Content starts

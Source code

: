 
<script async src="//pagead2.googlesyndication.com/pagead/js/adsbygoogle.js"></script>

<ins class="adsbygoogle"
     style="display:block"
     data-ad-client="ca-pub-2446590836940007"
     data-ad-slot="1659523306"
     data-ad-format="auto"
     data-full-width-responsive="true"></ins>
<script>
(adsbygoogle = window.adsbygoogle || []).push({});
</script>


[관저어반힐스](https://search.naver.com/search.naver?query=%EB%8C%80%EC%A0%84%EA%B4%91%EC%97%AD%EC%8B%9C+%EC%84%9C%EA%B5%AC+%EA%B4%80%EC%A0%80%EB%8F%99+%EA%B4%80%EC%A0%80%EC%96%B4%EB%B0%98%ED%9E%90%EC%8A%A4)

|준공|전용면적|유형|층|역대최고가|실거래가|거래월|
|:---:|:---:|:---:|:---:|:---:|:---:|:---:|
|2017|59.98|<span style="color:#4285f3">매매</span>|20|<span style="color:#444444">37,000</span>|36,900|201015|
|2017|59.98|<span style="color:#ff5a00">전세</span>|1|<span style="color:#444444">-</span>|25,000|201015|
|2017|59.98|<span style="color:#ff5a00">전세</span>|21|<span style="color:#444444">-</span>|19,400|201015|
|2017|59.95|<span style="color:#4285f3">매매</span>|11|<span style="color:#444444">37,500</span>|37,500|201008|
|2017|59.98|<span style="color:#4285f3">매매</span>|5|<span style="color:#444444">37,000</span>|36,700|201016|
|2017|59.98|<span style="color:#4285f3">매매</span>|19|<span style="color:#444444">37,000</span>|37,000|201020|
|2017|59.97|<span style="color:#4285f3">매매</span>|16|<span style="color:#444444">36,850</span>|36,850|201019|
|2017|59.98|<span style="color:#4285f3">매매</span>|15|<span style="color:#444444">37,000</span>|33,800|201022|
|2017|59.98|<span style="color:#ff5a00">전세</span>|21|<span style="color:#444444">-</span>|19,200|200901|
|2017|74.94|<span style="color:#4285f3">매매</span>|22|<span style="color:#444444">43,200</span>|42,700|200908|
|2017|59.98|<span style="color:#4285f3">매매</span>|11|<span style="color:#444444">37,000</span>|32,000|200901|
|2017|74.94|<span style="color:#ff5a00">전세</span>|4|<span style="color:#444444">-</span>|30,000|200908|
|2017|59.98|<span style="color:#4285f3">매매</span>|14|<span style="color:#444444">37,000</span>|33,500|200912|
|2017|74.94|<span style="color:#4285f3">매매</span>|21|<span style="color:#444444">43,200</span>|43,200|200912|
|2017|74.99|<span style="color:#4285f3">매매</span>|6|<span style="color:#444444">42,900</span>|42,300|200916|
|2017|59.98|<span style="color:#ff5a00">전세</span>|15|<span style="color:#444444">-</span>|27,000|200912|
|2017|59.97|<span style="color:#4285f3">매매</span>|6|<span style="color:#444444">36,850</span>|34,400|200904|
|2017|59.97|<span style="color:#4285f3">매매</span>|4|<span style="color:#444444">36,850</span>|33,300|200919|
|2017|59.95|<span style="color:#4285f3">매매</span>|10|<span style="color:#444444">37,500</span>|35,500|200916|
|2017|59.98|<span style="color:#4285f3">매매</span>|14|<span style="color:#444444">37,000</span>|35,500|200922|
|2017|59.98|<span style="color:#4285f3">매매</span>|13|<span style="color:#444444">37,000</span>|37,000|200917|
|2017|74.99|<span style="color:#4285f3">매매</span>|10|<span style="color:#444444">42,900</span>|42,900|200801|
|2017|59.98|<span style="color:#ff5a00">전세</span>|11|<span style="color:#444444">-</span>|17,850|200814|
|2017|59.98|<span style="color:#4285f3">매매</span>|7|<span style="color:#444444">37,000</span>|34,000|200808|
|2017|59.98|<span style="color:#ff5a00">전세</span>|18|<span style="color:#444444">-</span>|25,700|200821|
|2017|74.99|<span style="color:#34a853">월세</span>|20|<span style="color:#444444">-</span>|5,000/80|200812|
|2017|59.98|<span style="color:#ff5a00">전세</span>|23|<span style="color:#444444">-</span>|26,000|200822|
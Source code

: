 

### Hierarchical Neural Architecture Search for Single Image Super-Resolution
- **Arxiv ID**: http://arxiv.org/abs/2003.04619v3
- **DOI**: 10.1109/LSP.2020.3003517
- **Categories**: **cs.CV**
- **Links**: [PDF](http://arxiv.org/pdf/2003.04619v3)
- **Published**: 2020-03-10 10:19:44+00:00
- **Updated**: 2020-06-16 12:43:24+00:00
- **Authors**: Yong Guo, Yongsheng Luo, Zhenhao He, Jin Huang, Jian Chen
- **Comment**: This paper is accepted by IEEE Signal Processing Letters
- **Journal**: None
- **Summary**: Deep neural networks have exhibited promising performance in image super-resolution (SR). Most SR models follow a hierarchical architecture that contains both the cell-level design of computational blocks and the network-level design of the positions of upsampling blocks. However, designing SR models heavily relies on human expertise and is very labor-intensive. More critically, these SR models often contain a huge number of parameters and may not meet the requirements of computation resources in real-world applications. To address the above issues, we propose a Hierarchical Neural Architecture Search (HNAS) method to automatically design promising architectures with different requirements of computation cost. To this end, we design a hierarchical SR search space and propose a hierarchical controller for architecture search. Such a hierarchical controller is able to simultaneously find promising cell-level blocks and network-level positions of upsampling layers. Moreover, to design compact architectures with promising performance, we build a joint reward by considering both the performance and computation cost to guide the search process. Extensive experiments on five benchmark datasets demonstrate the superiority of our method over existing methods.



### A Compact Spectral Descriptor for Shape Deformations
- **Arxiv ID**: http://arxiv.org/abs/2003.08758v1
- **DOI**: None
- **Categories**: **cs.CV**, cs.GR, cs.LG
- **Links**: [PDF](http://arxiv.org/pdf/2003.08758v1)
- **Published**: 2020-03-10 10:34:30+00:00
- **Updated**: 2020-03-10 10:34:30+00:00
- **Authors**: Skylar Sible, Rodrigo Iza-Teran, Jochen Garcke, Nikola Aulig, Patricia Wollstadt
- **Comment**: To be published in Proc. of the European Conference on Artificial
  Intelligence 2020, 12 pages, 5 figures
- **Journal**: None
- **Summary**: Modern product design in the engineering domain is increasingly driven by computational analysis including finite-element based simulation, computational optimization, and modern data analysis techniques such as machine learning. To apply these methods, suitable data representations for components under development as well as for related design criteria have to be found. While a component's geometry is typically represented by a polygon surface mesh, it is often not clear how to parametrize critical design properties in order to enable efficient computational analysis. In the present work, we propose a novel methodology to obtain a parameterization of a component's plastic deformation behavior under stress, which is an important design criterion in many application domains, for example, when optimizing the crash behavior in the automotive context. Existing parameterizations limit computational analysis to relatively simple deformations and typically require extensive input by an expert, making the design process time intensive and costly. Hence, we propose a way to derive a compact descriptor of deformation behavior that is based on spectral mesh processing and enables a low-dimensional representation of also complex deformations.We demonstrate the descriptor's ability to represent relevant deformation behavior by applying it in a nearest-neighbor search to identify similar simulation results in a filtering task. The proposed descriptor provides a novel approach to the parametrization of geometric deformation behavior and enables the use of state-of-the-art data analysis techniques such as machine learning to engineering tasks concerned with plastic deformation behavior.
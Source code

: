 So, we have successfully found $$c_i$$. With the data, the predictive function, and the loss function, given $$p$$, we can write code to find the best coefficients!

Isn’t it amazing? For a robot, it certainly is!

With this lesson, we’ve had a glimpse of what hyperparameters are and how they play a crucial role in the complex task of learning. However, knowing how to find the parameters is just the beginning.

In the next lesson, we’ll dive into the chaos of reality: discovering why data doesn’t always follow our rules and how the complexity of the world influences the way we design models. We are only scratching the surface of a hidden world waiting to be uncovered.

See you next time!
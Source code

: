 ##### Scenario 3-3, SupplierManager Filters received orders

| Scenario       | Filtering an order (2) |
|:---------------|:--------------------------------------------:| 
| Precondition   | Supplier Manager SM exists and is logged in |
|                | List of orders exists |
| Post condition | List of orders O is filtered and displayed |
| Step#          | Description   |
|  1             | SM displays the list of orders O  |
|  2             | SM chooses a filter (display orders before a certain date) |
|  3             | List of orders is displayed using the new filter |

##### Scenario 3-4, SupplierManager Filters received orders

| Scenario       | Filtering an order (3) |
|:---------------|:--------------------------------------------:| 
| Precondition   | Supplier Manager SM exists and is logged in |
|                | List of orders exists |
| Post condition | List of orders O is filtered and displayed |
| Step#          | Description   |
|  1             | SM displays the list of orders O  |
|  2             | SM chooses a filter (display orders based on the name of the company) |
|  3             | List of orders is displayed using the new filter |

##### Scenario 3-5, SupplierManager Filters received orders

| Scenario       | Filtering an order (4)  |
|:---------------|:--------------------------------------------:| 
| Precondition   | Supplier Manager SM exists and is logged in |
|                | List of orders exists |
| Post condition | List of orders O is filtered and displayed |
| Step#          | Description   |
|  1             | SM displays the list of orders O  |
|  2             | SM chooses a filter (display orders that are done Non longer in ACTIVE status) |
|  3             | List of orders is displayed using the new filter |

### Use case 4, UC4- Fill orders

Content ends

## Work required
Within the material above, extract exactly the lines that start at the line containing "- **Comment**: This" and stop after the line containing "- **Categories**: **cs.CV**, cs.GR, cs.LG", and only those.

## Answer space
- **Comment**: This paper is accepted by IEEE Signal Processing Letters
- **Journal**: None
- **Summary**: Deep neural networks have exhibited promising performance in image super-resolution (SR). Most SR models follow a hierarchical architecture that contains both the cell-level design of computational blocks and the network-level design of the positions of upsampling blocks. However, designing SR models heavily relies on human expertise and is very labor-intensive. More critically, these SR models often contain a huge number of parameters and may not meet the requirements of computation resources in real-world applications. To address the above issues, we propose a Hierarchical Neural Architecture Search (HNAS) method to automatically design promising architectures with different requirements of computation cost. To this end, we design a hierarchical SR search space and propose a hierarchical controller for architecture search. Such a hierarchical controller is able to simultaneously find promising cell-level blocks and network-level positions of upsampling layers. Moreover, to design compact architectures with promising performance, we build a joint reward by considering both the performance and computation cost to guide the search process. Extensive experiments on five benchmark datasets demonstrate the superiority of our method over existing methods.



### A Compact Spectral Descriptor for Shape Deformations
- **Arxiv ID**: http://arxiv.org/abs/2003.08758v1
- **DOI**: None
- **Categories**: **cs.CV**, cs.GR, cs.LG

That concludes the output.